Alla “chiama” nominativa di domani, senatori e deputati dovranno scegliere se essere “niente” oppure lavorare nell’interesse del Paese. Il commento di Giuseppe Pennisi

The world is what it is; men who are nothing, who allow themselves to become nothing, have no place in it.

Nel preparare il discorso che farà domani in Parlamento, Mario Draghi ha riletto le prime pagine di un romanzo del 1979 che aveva apprezzato molto da giovane e che rese famoso il suo autore nell’arco di pochi mesi. Il libro si chiama A Bend in the River (Un’ansa nel fiume) e l’azione si dipana in gran parte in quello che allora era lo Zaire (ora Repubblica Democratica del Congo). Il suo autore è Vidiadhar Surajprasad Naipaul, allora ancora un cittadino di Trinidad e Tobago, ma che grazie a borse di studio aveva frequentato l’Università di Oxford e grazie alla sua penna collaborava a vari giornali. Il libro lo fece divenire famoso. Baronetto e membro della Camera dei Lord e nel 2001 Premio Nobel per la letteratura.

Cosa poteva interessare i lettori di una complessa vicenda che si svolge sul fiume Congo? Il succo è nella prima frase riportata in corsivo all’inizio. Da quando la lesse Draghi, sa che the world is what it is (il mondo è quello che è) ed ha sempre scelto di non fare parte dei men who are nothing o who allow themselves to become nothing (degli uomini che sono nulla o che permettono di farsi diventare nullità). Coloro che meritano to have a place in it, devono contribuire fattivamente allo sviluppo del resto dell’umanità e soprattutto della propria comunità.

Sa perfettamente che in caso di corsa ad elezioni anticipate, diversi provvedimenti essenziali per il Piano nazionale di ripresa e resilienza (Pnrr) non concluderebbero il loro iter parlamentare (ad esempio il disegno di legge sulla concorrenza, il riordino degli istituti di ricovero e cura – tutte materie per le quali i decreti attuativi devono essere varati entro dicembre). Sempre entro dicembre devono essere emanati i provvedimenti attuativi per le riforme del Codice degli appalti, del processo civile e penale. Sono, poi, in fase di conversione in legge i decreti su infrastrutture e mobilità e sulle semplificazioni tributarie. L’elenco non è completo ma solo indicativo. Senza un pilota autorevole ed energico, il contratto che l’Italia ha firmato con l’Unione europea non verrà assolto e, quindi, l’Ue avrà pieno titolo per chiudere il rubinetto del finanziamento degli investimenti.

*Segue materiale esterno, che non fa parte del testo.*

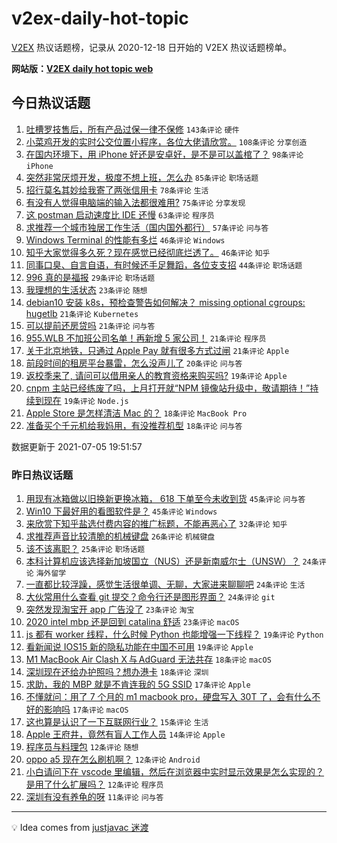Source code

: # v2ex-daily-hot-topic

[V2EX](https://www.v2ex.com/) 热议话题榜，记录从 2020-12-18 日开始的 V2EX 热议话题榜单。

**网站版：[V2EX daily hot topic web](https://boojack.github.io/v2ex-daily-hot-topic-web/)**

## 今日热议话题

<!-- TODAY BEGIN -->

1. [吐槽罗技售后，所有产品过保一律不保修](https://www.v2ex.com/t/787561) `143条评论` `硬件`
1. [小菜鸡开发的实时公交位置小程序，各位大佬请欣赏。](https://www.v2ex.com/t/787522) `108条评论` `分享创造`
1. [在国内环境下，用 iPhone 好还是安卓好，是不是可以盖棺了？](https://www.v2ex.com/t/787565) `98条评论` `iPhone`
1. [突然非常厌烦开发，极度不想上班，怎么办](https://www.v2ex.com/t/787520) `85条评论` `职场话题`
1. [招行莫名其妙给我寄了两张信用卡](https://www.v2ex.com/t/787551) `78条评论` `生活`
1. [有没有人觉得电脑端的输入法都很难用?](https://www.v2ex.com/t/787592) `75条评论` `分享发现`
1. [这 postman 启动速度比 IDE 还慢](https://www.v2ex.com/t/787560) `63条评论` `程序员`
1. [求推荐一个城市独居工作生活（国内国外都行）](https://www.v2ex.com/t/787601) `57条评论` `问与答`
1. [Windows Terminal 的性能有多烂](https://www.v2ex.com/t/787595) `46条评论` `Windows`
1. [知乎大家觉得多久死？现在感觉已经彻底烂透了。](https://www.v2ex.com/t/787570) `46条评论` `知乎`
1. [同事口臭、自言自语，有时候还手足舞蹈，各位支支招](https://www.v2ex.com/t/787532) `44条评论` `职场话题`
1. [996 真的是福报](https://www.v2ex.com/t/787576) `29条评论` `职场话题`
1. [我理想的生活状态](https://www.v2ex.com/t/787678) `23条评论` `随想`
1. [debian10 安装 k8s，预检查警告如何解决？ missing optional cgroups: hugetlb](https://www.v2ex.com/t/787705) `21条评论` `Kubernetes`
1. [可以提前还房贷吗](https://www.v2ex.com/t/787588) `21条评论` `问与答`
1. [955.WLB 不加班公司名单！再新增 5 家公司！](https://www.v2ex.com/t/787553) `21条评论` `程序员`
1. [关于北京地铁，只通过 Apple Pay 就有很多方式过闸](https://www.v2ex.com/t/787525) `21条评论` `Apple`
1. [前段时间的租房平台暴雷，怎么没声儿了](https://www.v2ex.com/t/787574) `20条评论` `问与答`
1. [返校季来了, 请问可以借用亲人的教育资格来购买吗?](https://www.v2ex.com/t/787670) `19条评论` `Apple`
1. [cnpm 主站已经练废了吗，上月打开就“NPM 镜像站升级中，敬请期待！”持续到现在](https://www.v2ex.com/t/787602) `19条评论` `Node.js`
1. [Apple Store 是怎样清洁 Mac 的？](https://www.v2ex.com/t/787718) `18条评论` `MacBook Pro`
1. [准备买个千元机给我妈用，有没推荐机型](https://www.v2ex.com/t/787534) `18条评论` `问与答`

数据更新于 2021-07-05 19:51:57

<!-- TODAY END -->

### 昨日热议话题

<!-- YESTERDAY BEGIN -->

1. [用现有冰箱做以旧换新更换冰箱， 618 下单至今未收到货](https://www.v2ex.com/t/787399) `45条评论` `问与答`
1. [Win10 下最好用的看图软件是？](https://www.v2ex.com/t/787453) `45条评论` `Windows`
1. [来欣赏下知乎盐选付费内容的推广标题，不能再恶心了](https://www.v2ex.com/t/787416) `32条评论` `知乎`
1. [求推荐声音比较清脆的机械键盘](https://www.v2ex.com/t/787400) `26条评论` `机械键盘`
1. [该不该离职？](https://www.v2ex.com/t/787457) `25条评论` `职场话题`
1. [本科计算机应该选择新加坡国立（NUS）还是新南威尔士（UNSW）？](https://www.v2ex.com/t/787402) `24条评论` `海外留学`
1. [一直都比较浮躁，感觉生活很单调、无聊，大家进来聊聊吧](https://www.v2ex.com/t/787428) `24条评论` `生活`
1. [大伙常用什么查看 git 提交？命令行还是图形界面？](https://www.v2ex.com/t/787434) `24条评论` `git`
1. [突然发现淘宝开 app 广告没了](https://www.v2ex.com/t/787460) `23条评论` `淘宝`
1. [2020 intel mbp 还是回到 catalina 舒适](https://www.v2ex.com/t/787412) `23条评论` `macOS`
1. [js 都有 worker 线程，什么时候 Python 也能增强一下线程？](https://www.v2ex.com/t/787433) `19条评论` `Python`
1. [看新闻说 IOS15 新的隐私功能在中国不可用](https://www.v2ex.com/t/787429) `19条评论` `Apple`
1. [M1 MacBook Air Clash X 与 AdGuard 无法共存](https://www.v2ex.com/t/787455) `18条评论` `macOS`
1. [深圳现在还给办护照吗？想办港卡](https://www.v2ex.com/t/787401) `18条评论` `深圳`
1. [求助，我的 MBP 就是不肯连我的 5G SSID](https://www.v2ex.com/t/787482) `17条评论` `Apple`
1. [不懂就问：用了 7 个月的 m1 macbook pro，硬盘写入 30T 了，会有什么不好的影响吗](https://www.v2ex.com/t/787430) `17条评论` `macOS`
1. [这也算是认识了一下互联网行业？](https://www.v2ex.com/t/787452) `15条评论` `生活`
1. [Apple 王府井，竟然有盲人工作人员](https://www.v2ex.com/t/787503) `14条评论` `Apple`
1. [程序员与料理包](https://www.v2ex.com/t/787491) `12条评论` `随想`
1. [oppo a5 现在怎么刷机啊？](https://www.v2ex.com/t/787458) `12条评论` `Android`
1. [小白请问下在 vscode 里编辑，然后在浏览器中实时显示效果是怎么实现的？是用了什么扩展吗？](https://www.v2ex.com/t/787426) `12条评论` `程序员`
1. [深圳有没有养龟的呀](https://www.v2ex.com/t/787468) `11条评论` `问与答`

<!-- YESTERDAY END -->

---

💡 Idea comes from [justjavac 迷渡](https://github.com/justjavac/)
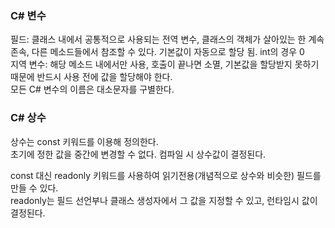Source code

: ### C# 변수  
필드: 클래스 내에서 공통적으로 사용되는 전역 변수, 클래스의 객체가 살아있는 한 계속 존속, 다른 메소드들에서 참조할 수 있다. 기본값이 자동으로 할당 됨. int의 경우 0  
지역 변수: 해당 메소드 내에서만 사용, 호출이 끝나면 소멸, 기본값을 할당받지 못하기 때문에 반드시 사용 전에 값을 할당해야 한다.  
모든 C# 변수의 이름은 대소문자를 구별한다.  

### C# 상수  
상수는 const 키워드를 이용해 정의한다.  
초기에 정한 값을 중간에 변경할 수 없다.
컴파일 시 상수값이 결정된다.  

const 대신 readonly 키워드를 사용하여 읽기전용(개념적으로 상수와 비슷한) 필드를 만들 수 있다.  
readonly는 필드 선언부나 클래스 생성자에서 그 값을 지정할 수 있고, 런타임시 값이 결정된다.  
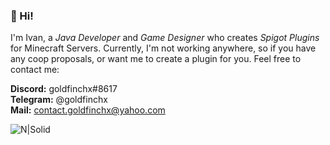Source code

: ### 👋 Hi! 

I'm Ivan, a *Java Developer* and *Game Designer* who creates *Spigot Plugins* for Minecraft Servers.
Currently, I'm not working anywhere, so if you have any coop proposals, or want me to create a plugin for you. Feel free to contact me:

**Discord:** goldfinchx#8617  
**Telegram:** @goldfinchx  
**Mail:** contact.goldfinchx@yahoo.com 

![N|Solid](https://i.imgur.com/jfFMIdW.png)
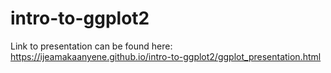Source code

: # intro-to-ggplot2

Link to presentation can be found here: https://ijeamakaanyene.github.io/intro-to-ggplot2/ggplot_presentation.html
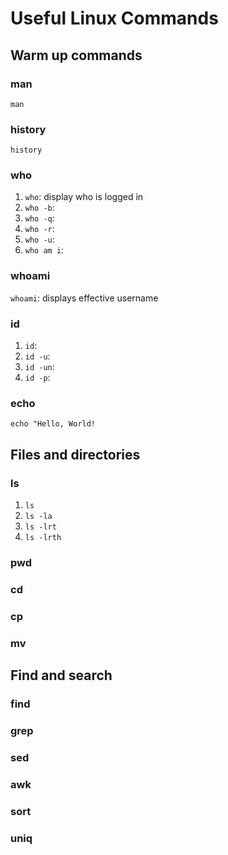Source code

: # Useful Linux Commands

## Warm up commands
### man
`man`

### history
`history
`
### who
1. `who`: display who is logged in
2. `who -b`: 
3. `who -q`:
4. `who -r`:
5. `who -u`:
6. `who am i`: 

### whoami
`whoami`: displays effective username

### id
1. `id`:
2. `id -u`:
3. `id -un`:
4. `id -p`:  

### echo
`echo "Hello, World!`

## Files and directories
### ls
1. `ls`
2. `ls -la`
3. `ls -lrt`
4. `ls -lrth`

### pwd
### cd
### cp
### mv

## Find and search
### find
### grep
### sed
### awk
### sort
### uniq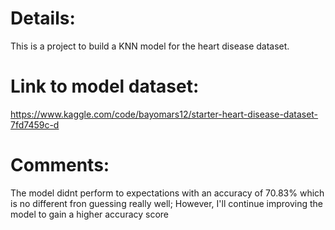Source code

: # Details:
This is a project to build a KNN model for the heart disease dataset.
# Link to model dataset:
https://www.kaggle.com/code/bayomars12/starter-heart-disease-dataset-7fd7459c-d
# Comments:
The model didnt perform to expectations with an accuracy of 70.83% which is no different fron guessing really well; However, I'll continue improving the model to gain a higher accuracy score




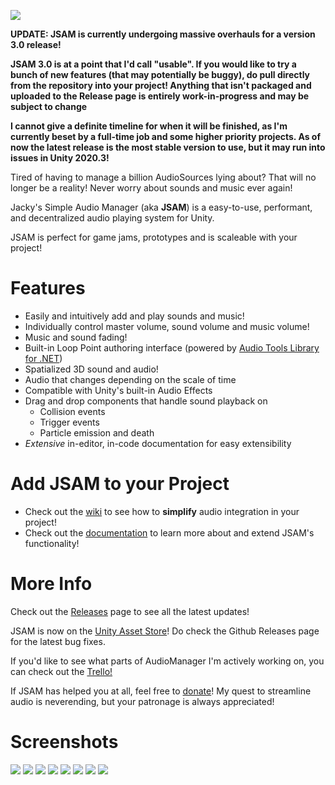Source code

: ![](https://github.com/jackyyang09/Simple-Unity-Audio-Manager/blob/Media/Media/Homepage%20Promo/JSAM%20card%20image.png)

**UPDATE: JSAM is currently undergoing massive overhauls for a version 3.0 release!**

**JSAM 3.0 is at a point that I'd call "usable". If you would like to try a bunch of new features (that may potentially be buggy), do pull directly from the repository into your project! Anything that isn't packaged and uploaded to the Release page is entirely work-in-progress and may be subject to change**

**I cannot give a definite timeline for when it will be finished, as I'm currently beset by a full-time job and some higher priority projects. As of now the latest release is the most stable version to use, but it may run into issues in Unity 2020.3!**

Tired of having to manage a billion AudioSources lying about? That will no longer be a reality!
Never worry about sounds and music ever again!

Jacky's Simple Audio Manager (aka **JSAM**) is a easy-to-use, performant, and decentralized audio playing system for Unity.

JSAM is perfect for game jams, prototypes and is scaleable with your project!

# Features
- Easily and intuitively add and play sounds and music!
- Individually control master volume, sound volume and music volume!
- Music and sound fading!
- Built-in Loop Point authoring interface (powered by [Audio Tools Library for .NET](https://github.com/Zeugma440/atldotnet))
- Spatialized 3D sound and audio!
- Audio that changes depending on the scale of time
- Compatible with Unity's built-in Audio Effects
- Drag and drop components that handle sound playback on
   - Collision events
   - Trigger events
   - Particle emission and death
- *Extensive* in-editor, in-code documentation for easy extensibility

# Add JSAM to your Project
- Check out the [wiki](https://github.com/jackyyang09/Simple-Unity-Audio-Manager/wiki/1.-Downloading-and-Importing-JSAM) to see how to **simplify** audio integration in your  project!
- Check out the [documentation](https://jackyyang09.github.io/Simple-Unity-Audio-Manager/) to learn more about and extend JSAM's functionality!

# More Info
Check out the [Releases](https://github.com/jackyyang09/Simple-Unity-Audio-Manager/releases) page to see all the latest updates!

JSAM is now on the [Unity Asset Store](https://assetstore.unity.com/packages/tools/audio/jacky-s-simple-audio-manager-176802)! Do check the Github Releases page for the latest bug fixes.

If you'd like to see what parts of AudioManager I'm actively working on, you can check out the [Trello!](https://trello.com/b/r6237lmD/audiomanager)

If JSAM has helped you at all, feel free to [donate](https://www.paypal.com/paypalme/brogrammist)! My quest to streamline audio is neverending, but your patronage is always appreciated!

# Screenshots
![](https://github.com/jackyyang09/Simple-Unity-Audio-Manager/blob/Media/Media/Homepage%20Promo/JSAM%20promo%201.png)
![](https://github.com/jackyyang09/Simple-Unity-Audio-Manager/blob/Media/Media/Homepage%20Promo/JSAM%20promo%202.png)
![](https://github.com/jackyyang09/Simple-Unity-Audio-Manager/blob/Media/Media/Homepage%20Promo/JSAM%20promo%203.png)
![](https://github.com/jackyyang09/Simple-Unity-Audio-Manager/blob/Media/Media/Homepage%20Promo/JSAM%20promo%204.png)
![](https://github.com/jackyyang09/Simple-Unity-Audio-Manager/blob/Media/Media/Homepage%20Promo/JSAM%20promo%205.png)
![](https://github.com/jackyyang09/Simple-Unity-Audio-Manager/blob/Media/Media/Homepage%20Promo/JSAM%20promo%206.png)
![](https://github.com/jackyyang09/Simple-Unity-Audio-Manager/blob/Media/Media/Homepage%20Promo/JSAM%20promo%207.png)
![](https://github.com/jackyyang09/Simple-Unity-Audio-Manager/blob/Media/Media/Homepage%20Promo/JSAM%20promo%208.png)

Non sono, però, le misure collegate al Pnrr che inducono Draghi a restare alla guida del governo, sempre che abbia con sé la maggioranza dei parlamentari (possibile dato lo sbriciolamento del Movimento Cinque Stelle) molti dei quali stanno trovando alloggio in una casa “centrista”, ciò che più lo spinge è la preparazione della Nota Aggiuntiva al Documento di Economia e Finanza (Nadef) e al disegno di legge di Bilancio, due documenti che hanno una valenza triennale e, quindi, indirizzano anche la prossima legislatura.

Draghi – presumo – presenterà un programma scarno ma tagliente: fine degli scostamenti di bilancio (per facilitare la riduzione del peso del debito delle pubbliche amministrazioni sul Pil), riduzione delle tax expenditures (seguendo le indicazioni formulate in questi anni dal ministero dell’Economia e delle Finanze), riassetto della spesa sociale (cominciando da quel Reddito di cittadinanza i cui percettori dovrebbero accettare il lavoro proposto – anche se non sotto casa – pena perdita dell’assegno) e così via.

Alla “chiama” nominativa, senatori e deputati dovranno scegliere se essere nothing o allow themselves to become nothing oppure lavorare nell’interesse del Paese.